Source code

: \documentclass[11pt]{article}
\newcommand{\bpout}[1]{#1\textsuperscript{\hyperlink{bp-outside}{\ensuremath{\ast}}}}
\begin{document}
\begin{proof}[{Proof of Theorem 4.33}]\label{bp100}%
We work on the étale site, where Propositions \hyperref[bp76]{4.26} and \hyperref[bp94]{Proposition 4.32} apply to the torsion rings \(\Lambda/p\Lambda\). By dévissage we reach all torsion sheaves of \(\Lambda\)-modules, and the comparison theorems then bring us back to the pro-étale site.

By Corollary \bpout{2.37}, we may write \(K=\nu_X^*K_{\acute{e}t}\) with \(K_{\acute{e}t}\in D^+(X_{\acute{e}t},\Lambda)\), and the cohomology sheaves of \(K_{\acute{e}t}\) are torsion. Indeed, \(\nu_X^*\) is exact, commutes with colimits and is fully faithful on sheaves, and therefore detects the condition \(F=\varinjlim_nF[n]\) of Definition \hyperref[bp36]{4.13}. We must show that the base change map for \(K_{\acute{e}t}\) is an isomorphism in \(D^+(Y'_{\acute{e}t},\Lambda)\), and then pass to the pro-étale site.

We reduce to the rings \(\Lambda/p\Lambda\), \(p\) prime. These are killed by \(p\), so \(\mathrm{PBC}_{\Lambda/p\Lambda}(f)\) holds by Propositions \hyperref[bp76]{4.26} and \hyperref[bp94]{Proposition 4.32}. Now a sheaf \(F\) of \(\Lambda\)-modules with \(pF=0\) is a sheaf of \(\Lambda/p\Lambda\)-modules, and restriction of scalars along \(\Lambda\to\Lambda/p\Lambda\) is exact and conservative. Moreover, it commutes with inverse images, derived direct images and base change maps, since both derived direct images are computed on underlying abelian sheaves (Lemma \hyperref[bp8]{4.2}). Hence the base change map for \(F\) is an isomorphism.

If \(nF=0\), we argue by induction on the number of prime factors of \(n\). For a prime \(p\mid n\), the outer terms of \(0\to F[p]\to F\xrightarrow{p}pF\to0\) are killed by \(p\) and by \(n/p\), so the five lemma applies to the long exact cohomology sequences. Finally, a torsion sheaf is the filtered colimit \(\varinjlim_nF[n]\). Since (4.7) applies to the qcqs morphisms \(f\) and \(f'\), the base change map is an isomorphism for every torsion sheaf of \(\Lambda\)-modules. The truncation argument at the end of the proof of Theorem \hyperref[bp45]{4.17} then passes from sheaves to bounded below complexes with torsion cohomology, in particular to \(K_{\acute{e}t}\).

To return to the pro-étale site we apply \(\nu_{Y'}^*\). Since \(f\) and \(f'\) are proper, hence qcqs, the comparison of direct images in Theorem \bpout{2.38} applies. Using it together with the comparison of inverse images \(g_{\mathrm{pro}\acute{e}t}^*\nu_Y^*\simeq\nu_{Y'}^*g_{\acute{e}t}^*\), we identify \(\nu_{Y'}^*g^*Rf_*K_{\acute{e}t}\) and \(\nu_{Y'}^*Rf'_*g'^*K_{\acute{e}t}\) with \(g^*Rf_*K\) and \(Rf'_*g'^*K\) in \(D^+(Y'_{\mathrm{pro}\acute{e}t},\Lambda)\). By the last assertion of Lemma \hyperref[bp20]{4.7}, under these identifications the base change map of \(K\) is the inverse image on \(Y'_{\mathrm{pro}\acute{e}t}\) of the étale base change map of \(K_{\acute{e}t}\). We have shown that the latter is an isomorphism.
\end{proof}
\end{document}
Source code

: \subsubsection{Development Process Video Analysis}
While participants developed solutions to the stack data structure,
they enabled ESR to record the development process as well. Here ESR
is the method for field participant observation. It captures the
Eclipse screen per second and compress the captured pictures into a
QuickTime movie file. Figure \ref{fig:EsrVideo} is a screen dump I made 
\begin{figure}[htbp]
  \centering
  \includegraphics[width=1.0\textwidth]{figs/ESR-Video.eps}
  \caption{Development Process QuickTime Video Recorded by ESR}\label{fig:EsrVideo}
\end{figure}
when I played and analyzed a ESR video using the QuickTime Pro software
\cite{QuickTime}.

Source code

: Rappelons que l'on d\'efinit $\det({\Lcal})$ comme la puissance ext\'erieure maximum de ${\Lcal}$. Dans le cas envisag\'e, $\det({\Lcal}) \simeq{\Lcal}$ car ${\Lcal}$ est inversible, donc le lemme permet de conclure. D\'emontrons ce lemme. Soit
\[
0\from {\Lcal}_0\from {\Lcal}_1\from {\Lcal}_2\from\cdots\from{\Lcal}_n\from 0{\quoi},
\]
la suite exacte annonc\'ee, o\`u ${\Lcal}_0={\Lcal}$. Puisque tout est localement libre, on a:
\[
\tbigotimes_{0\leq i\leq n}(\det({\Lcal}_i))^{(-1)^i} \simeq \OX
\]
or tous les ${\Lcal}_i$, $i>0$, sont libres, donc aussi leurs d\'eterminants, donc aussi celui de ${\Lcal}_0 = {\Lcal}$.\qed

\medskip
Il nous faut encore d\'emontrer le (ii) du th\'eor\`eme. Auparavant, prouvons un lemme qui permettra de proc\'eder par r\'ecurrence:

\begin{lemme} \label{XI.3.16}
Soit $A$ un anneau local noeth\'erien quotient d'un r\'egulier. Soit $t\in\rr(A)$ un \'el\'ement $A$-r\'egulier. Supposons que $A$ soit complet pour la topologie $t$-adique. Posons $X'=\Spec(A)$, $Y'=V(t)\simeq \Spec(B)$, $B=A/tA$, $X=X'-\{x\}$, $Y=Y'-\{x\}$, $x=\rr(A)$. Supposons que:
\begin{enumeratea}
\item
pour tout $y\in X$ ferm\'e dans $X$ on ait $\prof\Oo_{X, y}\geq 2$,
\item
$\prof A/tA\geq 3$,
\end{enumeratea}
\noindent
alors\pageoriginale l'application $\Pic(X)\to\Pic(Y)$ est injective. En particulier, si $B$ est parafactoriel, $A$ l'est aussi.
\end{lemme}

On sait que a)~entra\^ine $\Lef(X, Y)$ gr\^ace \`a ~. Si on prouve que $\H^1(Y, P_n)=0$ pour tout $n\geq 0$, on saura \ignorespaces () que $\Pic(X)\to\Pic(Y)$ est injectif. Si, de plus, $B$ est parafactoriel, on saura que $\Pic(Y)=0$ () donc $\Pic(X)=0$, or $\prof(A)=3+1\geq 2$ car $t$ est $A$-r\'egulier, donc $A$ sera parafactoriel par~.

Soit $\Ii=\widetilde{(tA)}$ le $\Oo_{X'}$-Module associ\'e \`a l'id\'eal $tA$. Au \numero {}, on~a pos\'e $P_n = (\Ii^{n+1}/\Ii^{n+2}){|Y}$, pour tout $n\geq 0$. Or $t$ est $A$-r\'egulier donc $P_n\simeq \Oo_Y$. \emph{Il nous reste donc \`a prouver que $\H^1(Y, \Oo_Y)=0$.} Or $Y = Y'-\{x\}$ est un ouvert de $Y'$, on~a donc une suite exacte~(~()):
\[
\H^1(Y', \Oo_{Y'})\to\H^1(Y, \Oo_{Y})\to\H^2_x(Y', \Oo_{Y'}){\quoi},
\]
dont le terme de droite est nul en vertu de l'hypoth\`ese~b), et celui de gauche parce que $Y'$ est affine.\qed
==
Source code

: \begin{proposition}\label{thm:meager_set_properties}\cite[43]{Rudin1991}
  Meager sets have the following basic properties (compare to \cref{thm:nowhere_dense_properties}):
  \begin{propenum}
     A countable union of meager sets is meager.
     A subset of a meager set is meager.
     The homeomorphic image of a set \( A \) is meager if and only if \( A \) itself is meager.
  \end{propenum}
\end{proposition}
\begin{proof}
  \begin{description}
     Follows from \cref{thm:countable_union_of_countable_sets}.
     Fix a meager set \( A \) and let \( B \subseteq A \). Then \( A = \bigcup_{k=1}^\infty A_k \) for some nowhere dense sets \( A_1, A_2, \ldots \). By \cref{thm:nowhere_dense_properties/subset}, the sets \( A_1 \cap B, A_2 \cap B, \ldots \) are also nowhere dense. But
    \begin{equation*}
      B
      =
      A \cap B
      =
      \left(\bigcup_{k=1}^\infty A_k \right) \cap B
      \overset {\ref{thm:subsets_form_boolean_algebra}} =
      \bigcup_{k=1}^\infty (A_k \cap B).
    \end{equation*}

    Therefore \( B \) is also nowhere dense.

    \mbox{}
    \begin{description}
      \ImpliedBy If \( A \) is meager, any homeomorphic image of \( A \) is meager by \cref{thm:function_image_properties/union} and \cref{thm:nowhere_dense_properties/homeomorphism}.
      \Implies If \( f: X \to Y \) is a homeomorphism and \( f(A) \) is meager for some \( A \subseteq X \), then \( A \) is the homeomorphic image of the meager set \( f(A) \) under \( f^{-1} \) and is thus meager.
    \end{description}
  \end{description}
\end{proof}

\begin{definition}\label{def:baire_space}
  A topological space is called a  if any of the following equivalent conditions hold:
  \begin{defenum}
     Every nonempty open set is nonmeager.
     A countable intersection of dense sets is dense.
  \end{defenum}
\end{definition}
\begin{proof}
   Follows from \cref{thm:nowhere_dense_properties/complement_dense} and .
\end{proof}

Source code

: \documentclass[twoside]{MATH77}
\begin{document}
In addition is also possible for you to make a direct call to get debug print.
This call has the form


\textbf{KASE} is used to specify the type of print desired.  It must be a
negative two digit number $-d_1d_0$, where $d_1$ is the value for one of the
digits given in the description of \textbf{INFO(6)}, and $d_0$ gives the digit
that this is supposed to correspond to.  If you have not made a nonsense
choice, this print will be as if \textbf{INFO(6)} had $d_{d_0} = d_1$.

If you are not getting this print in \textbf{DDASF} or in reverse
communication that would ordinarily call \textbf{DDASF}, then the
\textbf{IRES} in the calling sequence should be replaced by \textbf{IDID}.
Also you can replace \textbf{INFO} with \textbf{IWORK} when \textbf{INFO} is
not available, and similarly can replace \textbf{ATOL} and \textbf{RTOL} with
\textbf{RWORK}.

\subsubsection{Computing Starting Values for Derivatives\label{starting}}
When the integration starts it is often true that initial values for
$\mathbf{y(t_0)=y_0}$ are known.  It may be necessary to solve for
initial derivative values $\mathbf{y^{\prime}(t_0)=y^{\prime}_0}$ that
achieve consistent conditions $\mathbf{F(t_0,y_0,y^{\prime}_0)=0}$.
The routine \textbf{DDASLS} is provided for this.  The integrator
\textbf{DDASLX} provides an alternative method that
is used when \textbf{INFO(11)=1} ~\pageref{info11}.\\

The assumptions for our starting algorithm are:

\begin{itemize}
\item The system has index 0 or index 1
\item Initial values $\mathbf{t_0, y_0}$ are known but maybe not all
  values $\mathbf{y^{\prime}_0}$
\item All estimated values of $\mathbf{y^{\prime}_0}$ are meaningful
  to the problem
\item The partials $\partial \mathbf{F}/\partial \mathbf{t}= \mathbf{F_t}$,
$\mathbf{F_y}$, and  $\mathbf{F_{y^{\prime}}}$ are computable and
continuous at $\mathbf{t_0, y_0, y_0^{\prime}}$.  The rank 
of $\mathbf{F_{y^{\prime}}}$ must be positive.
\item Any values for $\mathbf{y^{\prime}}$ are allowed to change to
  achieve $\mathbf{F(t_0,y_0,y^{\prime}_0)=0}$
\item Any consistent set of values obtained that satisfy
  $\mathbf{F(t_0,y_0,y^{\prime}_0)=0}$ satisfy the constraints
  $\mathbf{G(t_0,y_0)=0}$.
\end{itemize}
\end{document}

TASK INSTRUCTIONS:
Scan the lines above for "description", then copy every one that has it.

OUTPUT OF THE TASK:
  \begin{description}
    \begin{description}
    \end{description}
  \end{description}
digits given in the description of \textbf{INFO(6)}, and $d_0$ gives the digit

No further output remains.